Looks like the above error happened when computing the gradient of the softmax layer for computing attention weights.
I first tried to print out the input tensor (including max and min value) of softmax, and I got:

tensor([[ 3.7246,  0.2996,  1.9951,  ...,  4.5039,  5.5117,  6.2266],
        [ 2.9258, -0.5249,  0.3879,  ...,  4.8828,  4.8750,  9.7031],
        [-6.9258, -8.2266, -8.1016,  ...,    -inf,    -inf,    -inf],
        ...,
        [-9.0312, -9.9531, -9.3047,  ...,    -inf,    -inf,    -inf],
        [-1.9766, -8.1562, -5.5586,  ...,    -inf,    -inf,    -inf],
        [-8.2656, -5.7539, -6.9531,  ...,    -inf,    -inf,    -inf]],
       device='cuda:0', dtype=torch.float16, grad_fn=<MaskedFillBackward0>)
tensor(12.4922, device='cuda:0', dtype=torch.float16, grad_fn=<MaxBackward1>)
tensor(-inf, device='cuda:0', dtype=torch.float16, grad_fn=<MinBackward1>)

Here the minimum -inf is filled for the padded positions in the batch.

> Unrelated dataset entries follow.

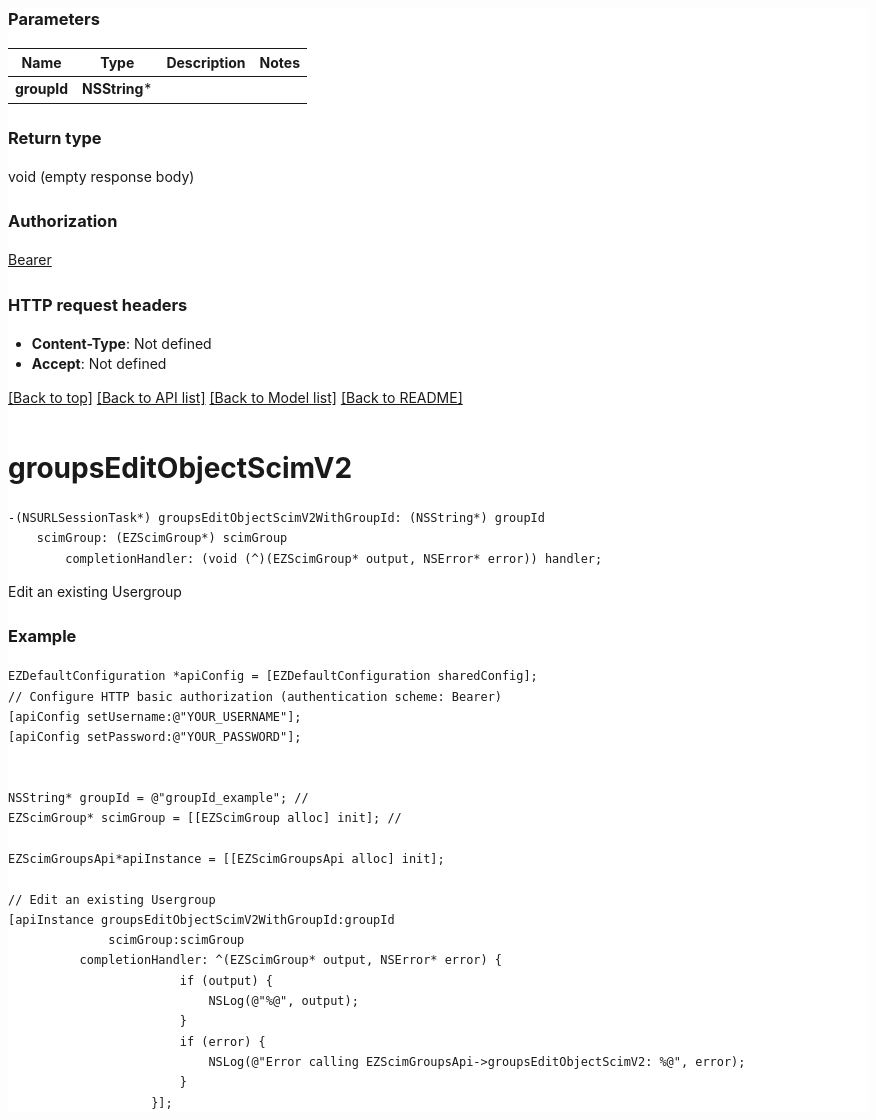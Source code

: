 ### Parameters

Name | Type | Description  | Notes
------------- | ------------- | ------------- | -------------
 **groupId** | **NSString***|  | 

### Return type

void (empty response body)

### Authorization

[Bearer](../README.md#Bearer)

### HTTP request headers

 - **Content-Type**: Not defined
 - **Accept**: Not defined

[[Back to top]](#) [[Back to API list]](../README.md#documentation-for-api-endpoints) [[Back to Model list]](../README.md#documentation-for-models) [[Back to README]](../README.md)

# **groupsEditObjectScimV2**
```objc
-(NSURLSessionTask*) groupsEditObjectScimV2WithGroupId: (NSString*) groupId
    scimGroup: (EZScimGroup*) scimGroup
        completionHandler: (void (^)(EZScimGroup* output, NSError* error)) handler;
```

Edit an existing Usergroup

### Example
```objc
EZDefaultConfiguration *apiConfig = [EZDefaultConfiguration sharedConfig];
// Configure HTTP basic authorization (authentication scheme: Bearer)
[apiConfig setUsername:@"YOUR_USERNAME"];
[apiConfig setPassword:@"YOUR_PASSWORD"];


NSString* groupId = @"groupId_example"; // 
EZScimGroup* scimGroup = [[EZScimGroup alloc] init]; // 

EZScimGroupsApi*apiInstance = [[EZScimGroupsApi alloc] init];

// Edit an existing Usergroup
[apiInstance groupsEditObjectScimV2WithGroupId:groupId
              scimGroup:scimGroup
          completionHandler: ^(EZScimGroup* output, NSError* error) {
                        if (output) {
                            NSLog(@"%@", output);
                        }
                        if (error) {
                            NSLog(@"Error calling EZScimGroupsApi->groupsEditObjectScimV2: %@", error);
                        }
                    }];
```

I think this may because the maximal value float16 can support is 65536, torch.exp(12.4922) will output inf. So I closed the apex but the problem still appeared.

I wonder if there are good methods to solve this problem or help me understand this problem well.
Thank you.

We recommend to use the native mixed-precision training utility via torch.cuda.amp, which will use flaot32 for the softmax operation as given here.